WHAT YOU WILL DO. Looking through the records that follow, determine how many lines contain "domains" and reply with that number alone.
----
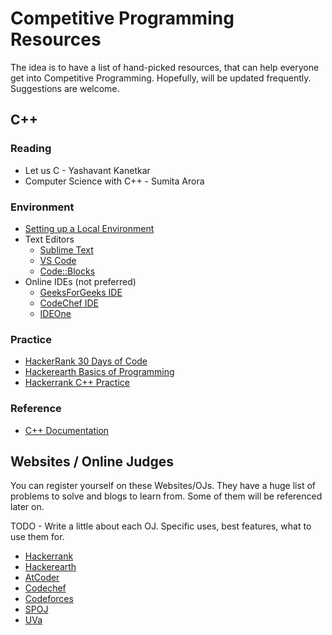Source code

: # Competitive Programming Resources

The idea is to have a list of hand-picked resources, that can help everyone get into Competitive Programming. Hopefully, will be updated frequently. Suggestions are welcome.

## C++

### Reading 
- Let us C - Yashavant Kanetkar
- Computer Science with C++ - Sumita Arora

### Environment
- [Setting up a Local Environment](https://www.freecodecamp.org/news/how-to-compile-your-c-code-in-visual-studio-code/)
- Text Editors
	- [Sublime Text](https://www.sublimetext.com/)
	- [VS Code](https://code.visualstudio.com/)
 	- [Code::Blocks](http://www.codeblocks.org/)
- Online IDEs (not preferred)
 	- [GeeksForGeeks IDE](https://ide.geeksforgeeks.org/)
 	- [CodeChef IDE](https://www.codechef.com/ide)
 	- [IDEOne](https://ideone.com/)

### Practice
- [HackerRank 30 Days of Code](https://www.hackerrank.com/domains/tutorials/30-days-of-code)
- [Hackerearth Basics of Programming](https://www.hackerearth.com/practice/basic-programming)
- [Hackerrank C++ Practice](https://www.hackerrank.com/domains/cpp)

### Reference
- [C++ Documentation](http://www.cplusplus.com/)

## Websites / Online Judges

You can register yourself on these Websites/OJs. They have a huge list of problems to solve and blogs to learn from. Some of them will be referenced later on.

TODO - Write a little about each OJ. Specific uses, best features, what to use them for.

- [Hackerrank](https://www.hackerrank.com)
- [Hackerearth](https://www.hackerearth.com)
- [AtCoder](https://atcoder.jp/home)
- [Codechef](https://www.codechef.com/)
- [Codeforces](https://codeforces.com/)
- [SPOJ](https://www.spoj.com/)
- [UVa](https://uva.onlinejudge.org/) 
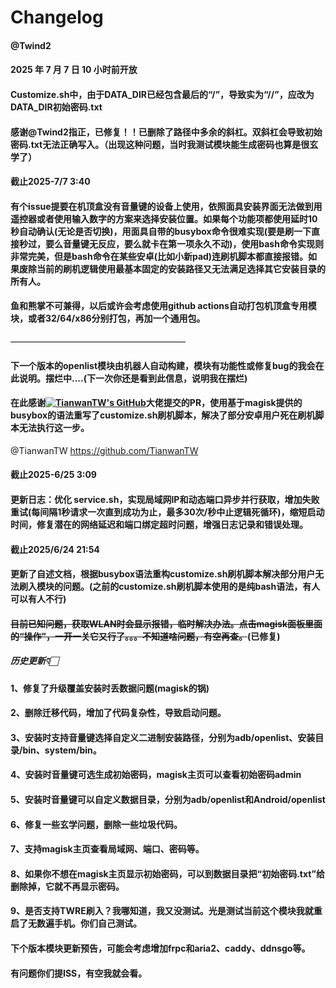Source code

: # Changelog

#### @Twind2
#### 2025 年 7 月 7 日 10 小时前开放
#### Customize.sh中，由于DATA_DIR已经包含最后的“/”，导致实为“//”，应改为DATA_DIR初始密码.txt
#### 感谢@Twind2指正，已修复！！已删除了路径中多余的斜杠。双斜杠会导致初始密码.txt无法正确写入。（出现这种问题，当时我测试模块能生成密码也算是很玄学了）




#### 截止2025-7/7 3:40
#### 有个issue提要在机顶盒没有音量键的设备上使用，依照面具安装界面无法做到用遥控器或者使用输入数字的方案来选择安装位置。如果每个功能项都使用延时10秒自动确认(无论是否切换)，用面具自带的busybox命令很难实现(要是刷一下直接秒过，要么音量键无反应，要么就卡在第一项永久不动)，使用bash命令实现则非常完美，但是bash命令在某些安卓(比如小新pad)连刷机脚本都直接报错。如果废除当前的刷机逻辑使用最基本固定的安装路径又无法满足选择其它安装目录的所有人。

#### 鱼和熊掌不可兼得，以后或许会考虑使用github actions自动打包机顶盒专用模块，或者32/64/x86分别打包，再加一个通用包。


————————————————————

#### 下一个版本的openlist模块由机器人自动构建，模块有功能性或修复bug的我会在此说明。摆烂中....(下一次你还是看到此信息，说明我在摆烂)

#### 在此感谢[![TianwanTW's GitHub](https://img.shields.io/badge/GitHub-TianwanTW-blue?logo=github)](https://github.com/TianwanTW)大佬提交的PR，使用基于magisk提供的busybox的语法重写了customize.sh刷机脚本，解决了部分安卓用户死在刷机脚本无法执行这一步。

@TianwanTW https://github.com/TianwanTW


#### 截止2025-6/25 3:09
#### 更新日志：优化 service.sh，实现局域网IP和动态端口异步并行获取，增加失败重试(每间隔1秒请求一次直到成功为止，最多30次/秒中止逻辑死循环)，缩短启动时间，修复潜在的网络延迟和端口绑定超时问题，增强日志记录和错误处理。




#### 截止2025/6/24 21:54
#### 更新了自述文档，根据busybox语法重构customize.sh刷机脚本解决部分用户无法刷入模块的问题。(之前的customize.sh刷机脚本使用的是纯bash语法，有人可以有人不行)
#### ~~目前已知问题，获取WLAN时会显示报错，临时解决办法。点击magisk面板里面的“操作”，一开一关它又行了。。。不知道啥问题，有空再查。~~(已修复)


##### 历史更新👇🏻

#### 1、修复了升级覆盖安装时丢数据问题(magisk的锅)
#### 2、删除迁移代码，增加了代码复杂性，导致启动问题。
#### 3、安装时支持音量键选择自定义二进制安装路径，分别为adb/openlist、安装目录/bin、system/bin。
#### 4、安装时音量键可选生成初始密码，magisk主页可以查看初始密码admin
#### 5、安装时音量键可以自定义数据目录，分别为adb/openlist和Android/openlist
#### 6、修复一些玄学问题，删除一些垃圾代码。
#### 7、支持magisk主页查看局域网、端口、密码等。
#### 8、如果你不想在magisk主页显示初始密码，可以到数据目录把“初始密码.txt”给删除掉，它就不再显示密码。
#### 9、是否支持TWRE刷入？我哪知道，我又没测试。光是测试当前这个模块我就重启了无数遍手机。你们自己测试。
#### 下个版本模块更新预告，可能会考虑增加frpc和aria2、caddy、ddnsgo等。
#### 有问题你们提ISS，有空我就会看。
----
YOUR SOLUTION. 2